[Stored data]

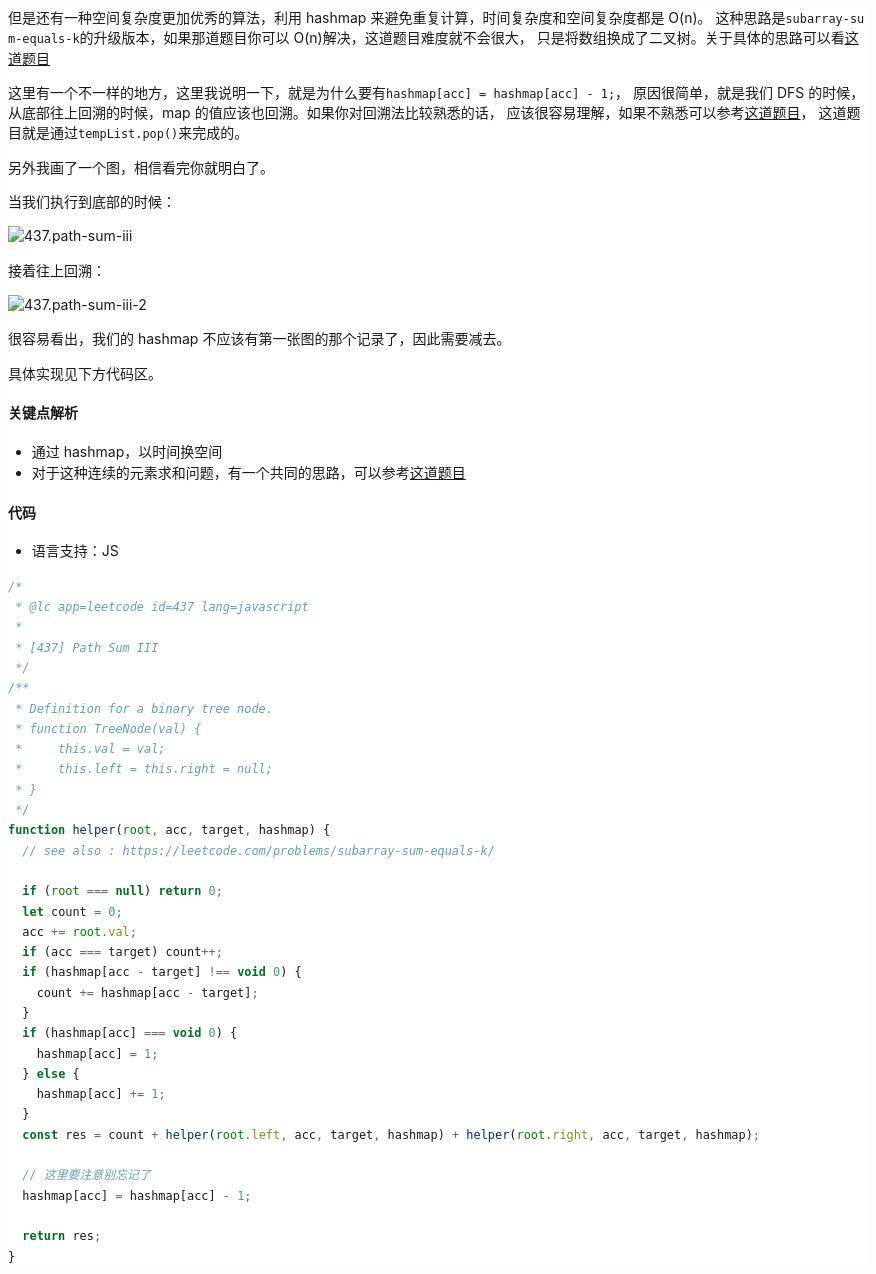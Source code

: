 但是还有一种空间复杂度更加优秀的算法，利用 hashmap 来避免重复计算，时间复杂度和空间复杂度都是 O(n)。
这种思路是`subarray-sum-equals-k`的升级版本，如果那道题目你可以 O(n)解决，这道题目难度就不会很大，
只是将数组换成了二叉树。关于具体的思路可以看[这道题目](./560.subarray-sum-equals-k.md)

这里有一个不一样的地方，这里我说明一下，就是为什么要有`hashmap[acc] = hashmap[acc] - 1;`，
原因很简单，就是我们 DFS 的时候，从底部往上回溯的时候，map 的值应该也回溯。如果你对回溯法比较熟悉的话，
应该很容易理解，如果不熟悉可以参考[这道题目](./46.permutations.md)， 这道题目就是通过`tempList.pop()`来完成的。

另外我画了一个图，相信看完你就明白了。

当我们执行到底部的时候：

![437.path-sum-iii](../assets/problems/437.path-sum-iii-1.jpg)

接着往上回溯：

![437.path-sum-iii-2](../assets/problems/437.path-sum-iii-2.jpg)

很容易看出，我们的 hashmap 不应该有第一张图的那个记录了，因此需要减去。

具体实现见下方代码区。

#### 关键点解析

- 通过 hashmap，以时间换空间
- 对于这种连续的元素求和问题，有一个共同的思路，可以参考[这道题目](./560.subarray-sum-equals-k.md)

#### 代码

- 语言支持：JS

```js
/*
 * @lc app=leetcode id=437 lang=javascript
 *
 * [437] Path Sum III
 */
/**
 * Definition for a binary tree node.
 * function TreeNode(val) {
 *     this.val = val;
 *     this.left = this.right = null;
 * }
 */
function helper(root, acc, target, hashmap) {
  // see also : https://leetcode.com/problems/subarray-sum-equals-k/

  if (root === null) return 0;
  let count = 0;
  acc += root.val;
  if (acc === target) count++;
  if (hashmap[acc - target] !== void 0) {
    count += hashmap[acc - target];
  }
  if (hashmap[acc] === void 0) {
    hashmap[acc] = 1;
  } else {
    hashmap[acc] += 1;
  }
  const res = count + helper(root.left, acc, target, hashmap) + helper(root.right, acc, target, hashmap);

  // 这里要注意别忘记了
  hashmap[acc] = hashmap[acc] - 1;

  return res;
}

```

→ **Activity**
Exclude the images, then output the data above word for word.

→ **Output of the exercise**
Source code

: 但是还有一种空间复杂度更加优秀的算法，利用 hashmap 来避免重复计算，时间复杂度和空间复杂度都是 O(n)。
这种思路是`subarray-sum-equals-k`的升级版本，如果那道题目你可以 O(n)解决，这道题目难度就不会很大，
只是将数组换成了二叉树。关于具体的思路可以看[这道题目](./560.subarray-sum-equals-k.md)

这里有一个不一样的地方，这里我说明一下，就是为什么要有`hashmap[acc] = hashmap[acc] - 1;`，
原因很简单，就是我们 DFS 的时候，从底部往上回溯的时候，map 的值应该也回溯。如果你对回溯法比较熟悉的话，
应该很容易理解，如果不熟悉可以参考[这道题目](./46.permutations.md)， 这道题目就是通过`tempList.pop()`来完成的。

另外我画了一个图，相信看完你就明白了。

当我们执行到底部的时候：

![437.path-sum-iii](../assets/problems/437.path-sum-iii-1.jpg)

接着往上回溯：

![437.path-sum-iii-2](../assets/problems/437.path-sum-iii-2.jpg)

很容易看出，我们的 hashmap 不应该有第一张图的那个记录了，因此需要减去。

具体实现见下方代码区。

#### 关键点解析

- 通过 hashmap，以时间换空间
- 对于这种连续的元素求和问题，有一个共同的思路，可以参考[这道题目](./560.subarray-sum-equals-k.md)

#### 代码

- 语言支持：JS

```js
/*
 * @lc app=leetcode id=437 lang=javascript
 *
 * [437] Path Sum III
 */
/**
 * Definition for a binary tree node.
 * function TreeNode(val) {
 *     this.val = val;
 *     this.left = this.right = null;
 * }
 */
function helper(root, acc, target, hashmap) {
  // see also : https://leetcode.com/problems/subarray-sum-equals-k/

  if (root === null) return 0;
  let count = 0;
  acc += root.val;
  if (acc === target) count++;
  if (hashmap[acc - target] !== void 0) {
    count += hashmap[acc - target];
  }
  if (hashmap[acc] === void 0) {
    hashmap[acc] = 1;
  } else {
    hashmap[acc] += 1;
  }
  const res = count + helper(root.left, acc, target, hashmap) + helper(root.right, acc, target, hashmap);

  // 这里要注意别忘记了
  hashmap[acc] = hashmap[acc] - 1;

  return res;
}

```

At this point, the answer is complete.